Pictures paired with source code
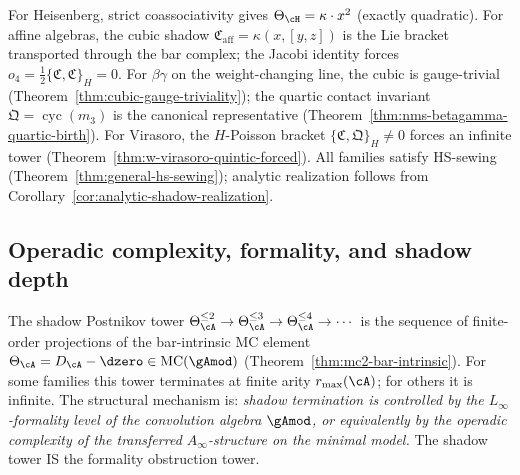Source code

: \begin{example}
\noindent
For Heisenberg, strict coassociativity gives
$\Theta_{\cH} = \kappa \cdot x^2$ (exactly quadratic).
For affine algebras, the cubic shadow
$\mathfrak{C}_{\mathrm{aff}} = \kappa(x,[y,z])$ is the
Lie bracket transported through the bar complex;
the Jacobi identity forces
$o_4 = \tfrac12\{\mathfrak{C},\mathfrak{C}\}_H = 0$.
For $\beta\gamma$ on the weight-changing line, the cubic
is gauge-trivial
(Theorem~\ref{thm:cubic-gauge-triviality}); the
quartic contact invariant
$\mathfrak{Q} = \operatorname{cyc}(m_3)$ is the canonical
representative
(Theorem~\ref{thm:nms-betagamma-quartic-birth}).
For Virasoro, the $H$-Poisson bracket
$\{\mathfrak{C}, \mathfrak{Q}\}_H \neq 0$ forces an
infinite tower
(Theorem~\ref{thm:w-virasoro-quintic-forced}).
All families satisfy HS-sewing
(Theorem~\ref{thm:general-hs-sewing});
analytic realization follows from
Corollary~\ref{cor:analytic-shadow-realization}.
\end{example}




\subsection{Operadic complexity, formality, and shadow depth}
\label{subsec:operadic-complexity-shadow-depth}

The shadow Postnikov tower
$\Theta_\cA^{\leq 2} \to \Theta_\cA^{\leq 3} \to
\Theta_\cA^{\leq 4} \to \cdots$ is the sequence of
finite-order projections of the bar-intrinsic MC element
$\Theta_\cA = D_\cA - \dzero \in
\mathrm{MC}(\gAmod)$
(Theorem~\ref{thm:mc2-bar-intrinsic}).
For some families this tower terminates at finite arity
$r_{\max}(\cA)$; for others it is infinite.
The structural mechanism is:
\emph{shadow termination is controlled by the
$L_\infty$-formality level of the convolution algebra
$\gAmod$, or equivalently by the operadic complexity
of the transferred $A_\infty$-structure on the minimal
model.}  The shadow tower IS the formality obstruction
tower.

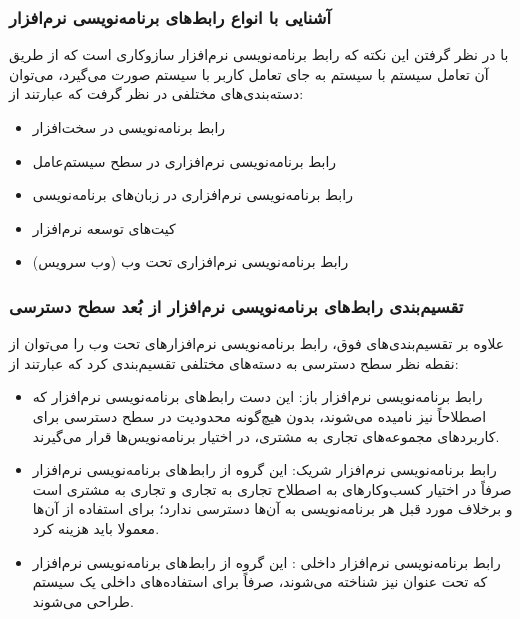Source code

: {{\subsubsection{آشنایی با انواع رابط‌های برنامه‌نویسی نرم‌افزار}
با در نظر گرفتن این نکته که رابط‌ برنامه‌نویسی نرم‌افزار سازوکاری است که از طریق آن تعامل سیستم با سیستم به جای تعامل کاربر با سیستم صورت می‌گیرد، می‌توان دسته‌بند‌ی‌های مختلفی در نظر گرفت که عبارتند از:

\begin{itemize}
	\item رابط برنامه‌نویسی در سخت‌افزار
	\item رابط برنامه‌نویسی نرم‌افزاری در سطح سیستم‌عامل
	\item رابط برنامه‌نویسی نرم‌افزاری در زبان‌های برنامه‌نویسی
	\item کیت‌های توسعه نرم‌افزار
	\item رابط برنامه‌نویسی نرم‌افزاری تحت وب (وب سرویس)
\end{itemize}
 

\subsubsection{تقسیم‌بندی رابط‌های برنامه‌نویسی نرم‌افزار از بُعد سطح دسترسی}
علاوه بر تقسیم‌بندی‌های فوق،‌ رابط برنامه‌نویسی نرم‌افزارهای تحت وب را می‌توان از نقطه نظر سطح دسترسی به دسته‌های مختلفی تقسیم‌بندی کرد که عبارتند از:
\begin{itemize}
	\item رابط برنامه‌نویسی نرم‌افزار باز: این دست رابط‌های برنامه‌نویسی نرم‌افزار که اصطلاحاً  نیز نامیده می‌شوند، بدون هیچ‌گونه محدودیت در سطح دسترسی برای کاربردهای مجموعه‌های تجاری به مشتری، در اختیار برنامه‌نویس‌ها قرار می‌گیرند.
	\item رابط برنامه‌نویسی نرم‌افزار شریک: این گروه از رابط‌های برنامه‌نویسی نرم‌افزار صرفاً در اختیار کسب‌وکارهای به اصطلاح تجاری به تجاری و تجاری به مشتری است و برخلاف مورد قبل هر برنامه‌نویسی به آن‌ها دسترسی ندارد؛ برای استفاده از آن‌ها معمولا باید هزینه کرد.
	\item رابط برنامه‌نویسی نرم‌افزار داخلی : این گروه از رابط‌های برنامه‌نویسی نرم‌افزار که تحت عنوان  نیز شناخته می‌شوند، صرفاً برای استفاده‌های داخلی یک سیستم طراحی می‌شوند.

\end{itemize}

}}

ABOUT THIS EXERCISE:
Give back the records above exactly, with no pictures.

TASK OUTPUT:
Source code

: \begin{example}
\noindent
For Heisenberg, strict coassociativity gives
$\Theta_{\cH} = \kappa \cdot x^2$ (exactly quadratic).
For affine algebras, the cubic shadow
$\mathfrak{C}_{\mathrm{aff}} = \kappa(x,[y,z])$ is the
Lie bracket transported through the bar complex;
the Jacobi identity forces
$o_4 = \tfrac12\{\mathfrak{C},\mathfrak{C}\}_H = 0$.
For $\beta\gamma$ on the weight-changing line, the cubic
is gauge-trivial
(Theorem~\ref{thm:cubic-gauge-triviality}); the
quartic contact invariant
$\mathfrak{Q} = \operatorname{cyc}(m_3)$ is the canonical
representative
(Theorem~\ref{thm:nms-betagamma-quartic-birth}).
For Virasoro, the $H$-Poisson bracket
$\{\mathfrak{C}, \mathfrak{Q}\}_H \neq 0$ forces an
infinite tower
(Theorem~\ref{thm:w-virasoro-quintic-forced}).
All families satisfy HS-sewing
(Theorem~\ref{thm:general-hs-sewing});
analytic realization follows from
Corollary~\ref{cor:analytic-shadow-realization}.
\end{example}




\subsection{Operadic complexity, formality, and shadow depth}
\label{subsec:operadic-complexity-shadow-depth}

The shadow Postnikov tower
$\Theta_\cA^{\leq 2} \to \Theta_\cA^{\leq 3} \to
\Theta_\cA^{\leq 4} \to \cdots$ is the sequence of
finite-order projections of the bar-intrinsic MC element
$\Theta_\cA = D_\cA - \dzero \in
\mathrm{MC}(\gAmod)$
(Theorem~\ref{thm:mc2-bar-intrinsic}).
For some families this tower terminates at finite arity
$r_{\max}(\cA)$; for others it is infinite.
The structural mechanism is:
\emph{shadow termination is controlled by the
$L_\infty$-formality level of the convolution algebra
$\gAmod$, or equivalently by the operadic complexity
of the transferred $A_\infty$-structure on the minimal
model.}  The shadow tower IS the formality obstruction
tower.

Source code

: {{\subsubsection{آشنایی با انواع رابط‌های برنامه‌نویسی نرم‌افزار}
با در نظر گرفتن این نکته که رابط‌ برنامه‌نویسی نرم‌افزار سازوکاری است که از طریق آن تعامل سیستم با سیستم به جای تعامل کاربر با سیستم صورت می‌گیرد، می‌توان دسته‌بند‌ی‌های مختلفی در نظر گرفت که عبارتند از:

\begin{itemize}
	\item رابط برنامه‌نویسی در سخت‌افزار
	\item رابط برنامه‌نویسی نرم‌افزاری در سطح سیستم‌عامل
	\item رابط برنامه‌نویسی نرم‌افزاری در زبان‌های برنامه‌نویسی
	\item کیت‌های توسعه نرم‌افزار
	\item رابط برنامه‌نویسی نرم‌افزاری تحت وب (وب سرویس)
\end{itemize}
 

\subsubsection{تقسیم‌بندی رابط‌های برنامه‌نویسی نرم‌افزار از بُعد سطح دسترسی}
علاوه بر تقسیم‌بندی‌های فوق،‌ رابط برنامه‌نویسی نرم‌افزارهای تحت وب را می‌توان از نقطه نظر سطح دسترسی به دسته‌های مختلفی تقسیم‌بندی کرد که عبارتند از:
\begin{itemize}
	\item رابط برنامه‌نویسی نرم‌افزار باز: این دست رابط‌های برنامه‌نویسی نرم‌افزار که اصطلاحاً  نیز نامیده می‌شوند، بدون هیچ‌گونه محدودیت در سطح دسترسی برای کاربردهای مجموعه‌های تجاری به مشتری، در اختیار برنامه‌نویس‌ها قرار می‌گیرند.
	\item رابط برنامه‌نویسی نرم‌افزار شریک: این گروه از رابط‌های برنامه‌نویسی نرم‌افزار صرفاً در اختیار کسب‌وکارهای به اصطلاح تجاری به تجاری و تجاری به مشتری است و برخلاف مورد قبل هر برنامه‌نویسی به آن‌ها دسترسی ندارد؛ برای استفاده از آن‌ها معمولا باید هزینه کرد.
	\item رابط برنامه‌نویسی نرم‌افزار داخلی : این گروه از رابط‌های برنامه‌نویسی نرم‌افزار که تحت عنوان  نیز شناخته می‌شوند، صرفاً برای استفاده‌های داخلی یک سیستم طراحی می‌شوند.

\end{itemize}

}}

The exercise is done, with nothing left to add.